Ghana To Manufacture First Vaccine In Two Years - Dr Nsiah-Asare

Ghana will produce vaccines for the first time in the next year or two, hopefully, Dr. Anthony Nsiah-Asare, the Presidential Advisor on Health, has indicated.

He said government was working hard to improve the Food and Drugs Authority (FDA) to level four, which was the highest maturity level to improve the vaccine production for COVID-19 and other Expanded Programme on Immunization (EPI) vaccines.

“Ghana is doing very well on the EPI sector that is why we hardly see cases of measles in our various hospitals,” he said.

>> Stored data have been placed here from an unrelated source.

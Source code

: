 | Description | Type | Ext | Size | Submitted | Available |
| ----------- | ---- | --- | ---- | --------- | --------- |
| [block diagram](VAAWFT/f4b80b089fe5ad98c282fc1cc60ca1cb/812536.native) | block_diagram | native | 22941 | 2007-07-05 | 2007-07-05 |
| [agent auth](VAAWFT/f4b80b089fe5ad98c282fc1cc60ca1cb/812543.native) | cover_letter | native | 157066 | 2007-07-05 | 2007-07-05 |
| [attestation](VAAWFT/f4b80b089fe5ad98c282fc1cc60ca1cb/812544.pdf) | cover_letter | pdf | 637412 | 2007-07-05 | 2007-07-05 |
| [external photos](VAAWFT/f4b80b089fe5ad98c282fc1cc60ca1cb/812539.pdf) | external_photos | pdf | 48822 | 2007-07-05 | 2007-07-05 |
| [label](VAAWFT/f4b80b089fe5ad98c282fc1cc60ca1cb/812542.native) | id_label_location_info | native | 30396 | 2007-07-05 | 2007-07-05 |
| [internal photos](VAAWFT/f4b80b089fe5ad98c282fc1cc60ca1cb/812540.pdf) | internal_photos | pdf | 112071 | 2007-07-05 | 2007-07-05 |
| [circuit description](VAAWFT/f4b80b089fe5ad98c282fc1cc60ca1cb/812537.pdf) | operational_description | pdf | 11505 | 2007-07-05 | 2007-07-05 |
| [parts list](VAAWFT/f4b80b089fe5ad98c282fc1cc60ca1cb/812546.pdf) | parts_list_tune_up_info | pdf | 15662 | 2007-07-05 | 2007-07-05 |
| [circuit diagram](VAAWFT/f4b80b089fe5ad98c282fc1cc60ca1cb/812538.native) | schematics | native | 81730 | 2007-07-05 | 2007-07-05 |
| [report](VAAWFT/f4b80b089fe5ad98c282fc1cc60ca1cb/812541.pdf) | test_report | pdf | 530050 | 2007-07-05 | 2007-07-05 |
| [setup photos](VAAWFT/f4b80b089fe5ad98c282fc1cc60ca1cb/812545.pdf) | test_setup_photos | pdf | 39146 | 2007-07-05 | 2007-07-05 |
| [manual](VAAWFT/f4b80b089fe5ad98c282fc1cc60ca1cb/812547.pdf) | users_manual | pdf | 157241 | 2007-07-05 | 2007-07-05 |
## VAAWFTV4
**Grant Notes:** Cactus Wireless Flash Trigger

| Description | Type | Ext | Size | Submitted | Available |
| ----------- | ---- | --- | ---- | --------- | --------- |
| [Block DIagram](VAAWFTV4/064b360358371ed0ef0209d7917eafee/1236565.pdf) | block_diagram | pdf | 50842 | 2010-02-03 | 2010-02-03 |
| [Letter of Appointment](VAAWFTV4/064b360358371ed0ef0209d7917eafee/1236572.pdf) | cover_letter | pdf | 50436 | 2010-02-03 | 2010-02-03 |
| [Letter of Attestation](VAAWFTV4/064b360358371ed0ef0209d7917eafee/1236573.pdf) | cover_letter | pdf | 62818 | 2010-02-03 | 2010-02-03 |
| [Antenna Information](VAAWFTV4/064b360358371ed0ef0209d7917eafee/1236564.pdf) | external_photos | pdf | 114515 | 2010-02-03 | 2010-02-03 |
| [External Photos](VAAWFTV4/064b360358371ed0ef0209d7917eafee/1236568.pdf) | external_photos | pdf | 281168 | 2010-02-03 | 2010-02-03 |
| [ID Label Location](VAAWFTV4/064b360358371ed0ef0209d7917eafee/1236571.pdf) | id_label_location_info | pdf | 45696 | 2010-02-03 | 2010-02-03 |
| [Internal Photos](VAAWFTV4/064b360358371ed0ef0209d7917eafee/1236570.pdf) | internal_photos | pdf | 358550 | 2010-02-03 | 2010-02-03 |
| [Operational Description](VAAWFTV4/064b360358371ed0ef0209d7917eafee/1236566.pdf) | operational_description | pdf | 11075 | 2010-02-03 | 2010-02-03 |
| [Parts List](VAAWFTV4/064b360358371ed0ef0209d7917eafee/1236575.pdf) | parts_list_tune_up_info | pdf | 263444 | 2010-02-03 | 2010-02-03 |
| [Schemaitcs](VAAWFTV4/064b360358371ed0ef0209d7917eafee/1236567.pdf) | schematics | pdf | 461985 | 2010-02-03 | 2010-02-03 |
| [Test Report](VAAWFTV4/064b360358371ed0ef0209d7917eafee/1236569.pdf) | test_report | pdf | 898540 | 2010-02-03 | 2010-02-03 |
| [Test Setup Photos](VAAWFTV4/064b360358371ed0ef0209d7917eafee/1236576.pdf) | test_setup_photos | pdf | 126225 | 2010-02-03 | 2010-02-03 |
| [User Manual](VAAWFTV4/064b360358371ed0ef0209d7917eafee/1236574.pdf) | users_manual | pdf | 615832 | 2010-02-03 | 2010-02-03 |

Dr Nsiah-Asare said this during a panel discussion organised by the German Development Cooperation in collaboration with the Presidential Vaccine Manufacturing Committee to commemorate the World Health Day celebration and the anniversary of the founding of World Health Organization (WHO) in 1948.

The event was themed; "two years of COVID-19 Management in Ghana: Lessons and Interventions towards a better Ghana."

He noted that Africa with a population of about 1.3 billion, produced only one per cent of the vaccines used in the continent, adding that the remaining 99 per cent were imported.

To reverse that trend, the African Union (AU) decided to produce a lot of vaccines in the country to reduce the gap to at least 60 per cent local production, and 40 per cent import by 2040, he said.

The Presidential Advisor noted that the desire for Ghana to become a house for vaccine production, he said, was in three categories, that is, the short term, medium-term, and long term.

Dr Nsiah-Asare explained that the short term, which was the first two years would see the manufacturing of at least COVID and other vaccines, the medium term, up to five years, “we will improve the FDA to the extent that we can then do at least EPI vaccines.”

“The long term would be when we produce our own candidate vaccine so that Noguchi Memorial Institute for Medical Research, and Kumasi Centre for Collaborative Research (KCCR) can boast of manufacturing vaccine for this pandemic,” he added.

Dr Nsiah-Asare lauded the donor organisations, especially GIZ and the Germans for supporting the initiative with five million Euros to start with for the next three years.

He said the government was working through the private sector, from a consortium of pharmaceutical companies, to execute the initiative.

“Ghana can turn this crisis into opportunities by strengthening the infrastructure, finance, and barriers to our health systems,” Dr Nsiah-Asare indicated.

Dr Oliver Commey, the Head of the Infectious Diseases Centre, during the discussions, noted that managing a pandemic was very expensive and thus called for a national fund to enable the country to deal with future pandemics.

Dr Angela Ama Ackon, the Technical Advisor for Essential Medicines, World Health Organisation, called for the need to strengthen Ghana’s health systems to improve healthcare delivery.